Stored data
⟨

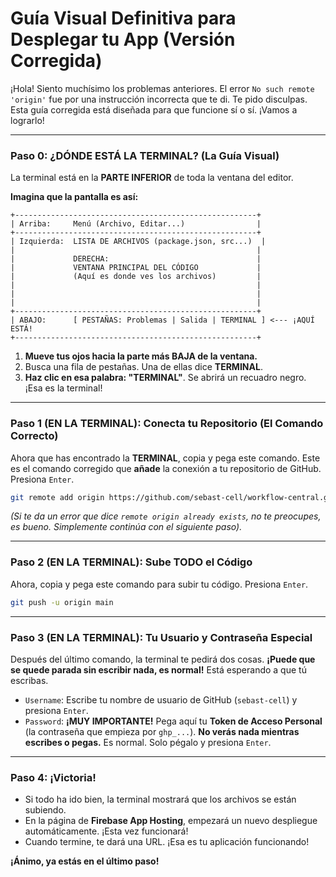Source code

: # Guía Visual Definitiva para Desplegar tu App (Versión Corregida)

¡Hola! Siento muchísimo los problemas anteriores. El error `No such remote 'origin'` fue por una instrucción incorrecta que te di. Te pido disculpas. Esta guía corregida está diseñada para que funcione sí o sí. ¡Vamos a lograrlo!

---

### **Paso 0: ¿DÓNDE ESTÁ LA TERMINAL? (La Guía Visual)**

La terminal está en la **PARTE INFERIOR** de toda la ventana del editor.

**Imagina que la pantalla es así:**

```
+------------------------------------------------------+
| Arriba:     Menú (Archivo, Editar...)                |
+------------------------------------------------------+
| Izquierda:  LISTA DE ARCHIVOS (package.json, src...)  |
|                                                      |
|             DERECHA:                                 |
|             VENTANA PRINCIPAL DEL CÓDIGO             |
|             (Aquí es donde ves los archivos)         |
|                                                      |
|                                                      |
|                                                      |
+------------------------------------------------------+
| ABAJO:      [ PESTAÑAS: Problemas | Salida | TERMINAL ] <--- ¡AQUÍ ESTÁ!
+------------------------------------------------------+
```

1.  **Mueve tus ojos hacia la parte más BAJA de la ventana.**
2.  Busca una fila de pestañas. Una de ellas dice **TERMINAL**.
3.  **Haz clic en esa palabra: "TERMINAL"**. Se abrirá un recuadro negro. ¡Esa es la terminal!

---

### **Paso 1 (EN LA TERMINAL): Conecta tu Repositorio (El Comando Correcto)**

Ahora que has encontrado la **TERMINAL**, copia y pega este comando. Este es el comando corregido que **añade** la conexión a tu repositorio de GitHub. Presiona `Enter`.

```bash
git remote add origin https://github.com/sebast-cell/workflow-central.git
```
*(Si te da un error que dice `remote origin already exists`, no te preocupes, es bueno. Simplemente continúa con el siguiente paso).*

---

### **Paso 2 (EN LA TERMINAL): Sube TODO el Código**

Ahora, copia y pega este comando para subir tu código. Presiona `Enter`.

```bash
git push -u origin main
```

---

### **Paso 3 (EN LA TERMINAL): Tu Usuario y Contraseña Especial**

Después del último comando, la terminal te pedirá dos cosas. **¡Puede que se quede parada sin escribir nada, es normal!** Está esperando a que tú escribas.

*   `Username`: Escribe tu nombre de usuario de GitHub (`sebast-cell`) y presiona `Enter`.
*   `Password`: **¡MUY IMPORTANTE!** Pega aquí tu **Token de Acceso Personal** (la contraseña que empieza por `ghp_...`). **No verás nada mientras escribes o pegas.** Es normal. Solo pégalo y presiona `Enter`.

---

### **Paso 4: ¡Victoria!**

*   Si todo ha ido bien, la terminal mostrará que los archivos se están subiendo.
*   En la página de **Firebase App Hosting**, empezará un nuevo despliegue automáticamente. ¡Esta vez funcionará!
*   Cuando termine, te dará una URL. ¡Esa es tu aplicación funcionando!

**¡Ánimo, ya estás en el último paso!**
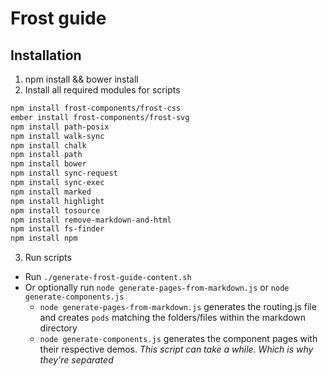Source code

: # Frost guide

## Installation
1. npm install && bower install
2.  Install all required modules for scripts
  ```bash
  npm install frost-components/frost-css
  ember install frost-components/frost-svg
  npm install path-posix
  npm install walk-sync
  npm install chalk
  npm install path
  npm install bower
  npm install sync-request
  npm install sync-exec
  npm install marked
  npm install highlight
  npm install tosource
  npm install remove-markdown-and-html
  npm install fs-finder
  npm install npm
  ```
  
3. Run scripts
  * Run `./generate-frost-guide-content.sh`
  * Or optionally run `node generate-pages-from-markdown.js` or `node generate-components.js`
    * `node generate-pages-from-markdown.js` generates the routing.js file and creates `pods` matching the folders/files within the markdown directory 
    * `node generate-components.js` generates the component pages with their respective demos. _This script can take a while. Which is why they're separated_
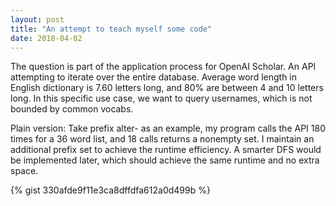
 ```yaml
---
layout: post
title: "An attempt to teach myself some code"
date: 2018-04-02
---
```


The question is part of the application process for OpenAI Scholar. An API attempting to iterate over the entire database. Average word length in English dictionary is 7.60 letters long, and 80% are between 4 and 10 letters long. In this specific use case, we want to query usernames, which is not bounded by common vocabs.

Plain version: Take prefix alter- as an example, my program calls the API 180 times for a 36 word list, and 18 calls returns a nonempty set. I maintain an additional prefix set to achieve the runtime efficiency. A smarter DFS would be implemented later, which should achieve the same runtime and no extra space.

{% gist 330afde9f11e3ca8dffdfa612a0d499b %}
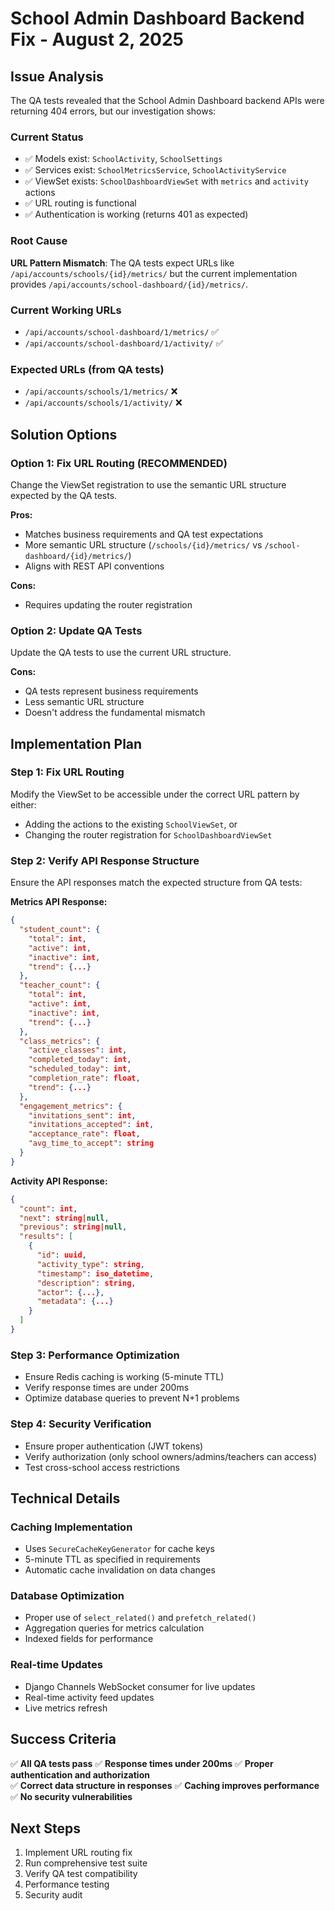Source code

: # School Admin Dashboard Backend Fix - August 2, 2025

## Issue Analysis

The QA tests revealed that the School Admin Dashboard backend APIs were returning 404 errors, but our investigation shows:

### Current Status
- ✅ Models exist: `SchoolActivity`, `SchoolSettings` 
- ✅ Services exist: `SchoolMetricsService`, `SchoolActivityService`
- ✅ ViewSet exists: `SchoolDashboardViewSet` with `metrics` and `activity` actions
- ✅ URL routing is functional
- ✅ Authentication is working (returns 401 as expected)

### Root Cause
**URL Pattern Mismatch**: The QA tests expect URLs like `/api/accounts/schools/{id}/metrics/` but the current implementation provides `/api/accounts/school-dashboard/{id}/metrics/`.

### Current Working URLs
- `/api/accounts/school-dashboard/1/metrics/` ✅
- `/api/accounts/school-dashboard/1/activity/` ✅

### Expected URLs (from QA tests)
- `/api/accounts/schools/1/metrics/` ❌
- `/api/accounts/schools/1/activity/` ❌

## Solution Options

### Option 1: Fix URL Routing (RECOMMENDED)
Change the ViewSet registration to use the semantic URL structure expected by the QA tests.

**Pros:**
- Matches business requirements and QA test expectations
- More semantic URL structure (`/schools/{id}/metrics/` vs `/school-dashboard/{id}/metrics/`)
- Aligns with REST API conventions

**Cons:**
- Requires updating the router registration

### Option 2: Update QA Tests
Update the QA tests to use the current URL structure.

**Cons:**
- QA tests represent business requirements
- Less semantic URL structure
- Doesn't address the fundamental mismatch

## Implementation Plan

### Step 1: Fix URL Routing
Modify the ViewSet to be accessible under the correct URL pattern by either:
- Adding the actions to the existing `SchoolViewSet`, or
- Changing the router registration for `SchoolDashboardViewSet`

### Step 2: Verify API Response Structure
Ensure the API responses match the expected structure from QA tests:

**Metrics API Response:**
```json
{
  "student_count": {
    "total": int,
    "active": int, 
    "inactive": int,
    "trend": {...}
  },
  "teacher_count": {
    "total": int,
    "active": int,
    "inactive": int, 
    "trend": {...}
  },
  "class_metrics": {
    "active_classes": int,
    "completed_today": int,
    "scheduled_today": int,
    "completion_rate": float,
    "trend": {...}
  },
  "engagement_metrics": {
    "invitations_sent": int,
    "invitations_accepted": int,
    "acceptance_rate": float,
    "avg_time_to_accept": string
  }
}
```

**Activity API Response:**
```json
{
  "count": int,
  "next": string|null,
  "previous": string|null,
  "results": [
    {
      "id": uuid,
      "activity_type": string,
      "timestamp": iso_datetime,
      "description": string,
      "actor": {...},
      "metadata": {...}
    }
  ]
}
```

### Step 3: Performance Optimization
- Ensure Redis caching is working (5-minute TTL)
- Verify response times are under 200ms
- Optimize database queries to prevent N+1 problems

### Step 4: Security Verification
- Ensure proper authentication (JWT tokens)
- Verify authorization (only school owners/admins/teachers can access)
- Test cross-school access restrictions

## Technical Details

### Caching Implementation
- Uses `SecureCacheKeyGenerator` for cache keys
- 5-minute TTL as specified in requirements
- Automatic cache invalidation on data changes

### Database Optimization
- Proper use of `select_related()` and `prefetch_related()`
- Aggregation queries for metrics calculation
- Indexed fields for performance

### Real-time Updates
- Django Channels WebSocket consumer for live updates
- Real-time activity feed updates
- Live metrics refresh

## Success Criteria

✅ **All QA tests pass**
✅ **Response times under 200ms**
✅ **Proper authentication and authorization**  
✅ **Correct data structure in responses**
✅ **Caching improves performance**
✅ **No security vulnerabilities**

## Next Steps

1. Implement URL routing fix
2. Run comprehensive test suite
3. Verify QA test compatibility
4. Performance testing
5. Security audit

⟩

> Requirement
Would you show every line in the data above that contains the string "sync"?

> Answer to this task
  npm install walk-sync
  npm install sync-request
  npm install sync-exec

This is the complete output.